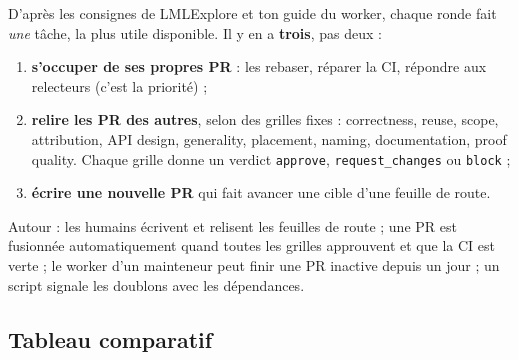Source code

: \documentclass[11pt,a4paper]{article}
\newcommand{\cmd}[1]{\texttt{#1}}
\newcommand{\lmlx}{\textsf{LMLExplore}}
\begin{document}
D'après les consignes de \lmlx{} et ton guide du worker, chaque ronde fait \emph{une} tâche, la plus
utile disponible. Il y en a \textbf{trois}, pas deux :
\begin{enumerate}
\item \textbf{s'occuper de ses propres PR} : les rebaser, réparer la CI, répondre aux relecteurs (c'est
  la priorité) ;
\item \textbf{relire les PR des autres}, selon des grilles fixes : correctness, reuse, scope,
  attribution, API design, generality, placement, naming, documentation, proof quality. Chaque grille
  donne un verdict \cmd{approve}, \cmd{request\_changes} ou \cmd{block} ;
\item \textbf{écrire une nouvelle PR} qui fait avancer une cible d'une feuille de route.
\end{enumerate}
Autour : les humains écrivent et relisent les feuilles de route ; une PR est fusionnée automatiquement
quand toutes les grilles approuvent et que la CI est verte ; le worker d'un mainteneur peut finir une PR
inactive depuis un jour ; un script signale les doublons avec les dépendances.

\subsection{Tableau comparatif}
\end{document}
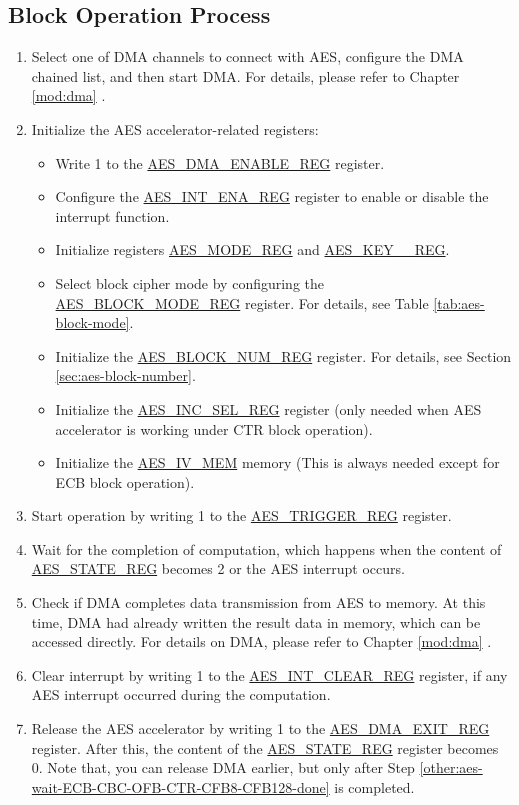 \documentclass[main\_\_EN.tex]{subfiles}
\begin{document}
\subsection{Block Operation Process}
\begin{enumerate}
    \item Select one of DMA channels to connect with AES, configure the DMA chained list, and then start DMA. For details, please refer to Chapter \ref{mod:dma} \textit{}.
    \item Initialize the AES accelerator-related registers:
    \begin{itemize}
        \item Write 1 to the \hyperref[regdesc:AESDMAENABLEREG]{AES\_DMA\_ENABLE\_REG} register.
        \item Configure the \hyperref[regdesc:AESINTENAREG]{AES\_INT\_ENA\_REG} register to enable or disable the interrupt function.
        \item Initialize registers \hyperref[regdesc:AESMODEREG]{AES\_MODE\_REG} and \hyperref[regdesc:AESKEYnREG]{AES\_KEY\_\_REG}.
        \item Select block cipher mode by configuring the \hyperref[regdesc:AESBLOCKMODEREG]{AES\_BLOCK\_MODE\_REG} register. For details, see Table \ref{tab:aes-block-mode}.
        \item Initialize the \hyperref[regdesc:AESBLOCKNUMREG]{AES\_BLOCK\_NUM\_REG} register. For details, see Section \ref{sec:aes-block-number}.
        \item Initialize the \hyperref[regdesc:AESINCSELREG]{AES\_INC\_SEL\_REG} register (only needed when AES accelerator is working under CTR block operation).
        \item Initialize the \hyperref[memdesc:AESIVMEM]{AES\_IV\_MEM} memory (This is always needed except for ECB block operation).
    \end{itemize}
    \item Start operation by writing 1 to the \hyperref[regdesc:AESTRIGGERREG]{AES\_TRIGGER\_REG} register.
    \item \label{other:aes-wait-ECB-CBC-OFB-CTR-CFB8-CFB128-done}
            Wait for the completion of computation, which happens when the content of \hyperref[regdesc:AESSTATEREG]{AES\_STATE\_REG} becomes 2 or the AES interrupt occurs.
    \item Check if DMA completes data transmission from AES to memory. At this time, DMA had already written the result data in memory, which can be accessed directly. For details on DMA, please refer to Chapter \ref{mod:dma} \textit{}.
    \item Clear interrupt by writing 1 to the \hyperref[regdesc:AESINTCLEARREG]{AES\_INT\_CLEAR\_REG} register, if any AES interrupt occurred during the computation.
    \item Release the AES accelerator by writing 1 to the \hyperref[regdesc:AESDMAEXITREG]{AES\_DMA\_EXIT\_REG} register. After this, the content of the \hyperref[regdesc:AESSTATEREG]{AES\_STATE\_REG} register becomes 0.
    Note that, you can release DMA earlier, but only after Step \ref{other:aes-wait-ECB-CBC-OFB-CTR-CFB8-CFB128-done} is completed.
\end{enumerate}
\end{document}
####################
## Task goal
The reply should consist solely of the lines above from the one that has "Initialize the AES" through the one that has "Wait for the", reproduced exactly.

## Task answer
    \item Initialize the AES accelerator-related registers:
    \begin{itemize}
        \item Write 1 to the \hyperref[regdesc:AESDMAENABLEREG]{AES\_DMA\_ENABLE\_REG} register.
        \item Configure the \hyperref[regdesc:AESINTENAREG]{AES\_INT\_ENA\_REG} register to enable or disable the interrupt function.
        \item Initialize registers \hyperref[regdesc:AESMODEREG]{AES\_MODE\_REG} and \hyperref[regdesc:AESKEYnREG]{AES\_KEY\_\_REG}.
        \item Select block cipher mode by configuring the \hyperref[regdesc:AESBLOCKMODEREG]{AES\_BLOCK\_MODE\_REG} register. For details, see Table \ref{tab:aes-block-mode}.
        \item Initialize the \hyperref[regdesc:AESBLOCKNUMREG]{AES\_BLOCK\_NUM\_REG} register. For details, see Section \ref{sec:aes-block-number}.
        \item Initialize the \hyperref[regdesc:AESINCSELREG]{AES\_INC\_SEL\_REG} register (only needed when AES accelerator is working under CTR block operation).
        \item Initialize the \hyperref[memdesc:AESIVMEM]{AES\_IV\_MEM} memory (This is always needed except for ECB block operation).
    \end{itemize}
    \item Start operation by writing 1 to the \hyperref[regdesc:AESTRIGGERREG]{AES\_TRIGGER\_REG} register.
    \item \label{other:aes-wait-ECB-CBC-OFB-CTR-CFB8-CFB128-done}
            Wait for the completion of computation, which happens when the content of \hyperref[regdesc:AESSTATEREG]{AES\_STATE\_REG} becomes 2 or the AES interrupt occurs.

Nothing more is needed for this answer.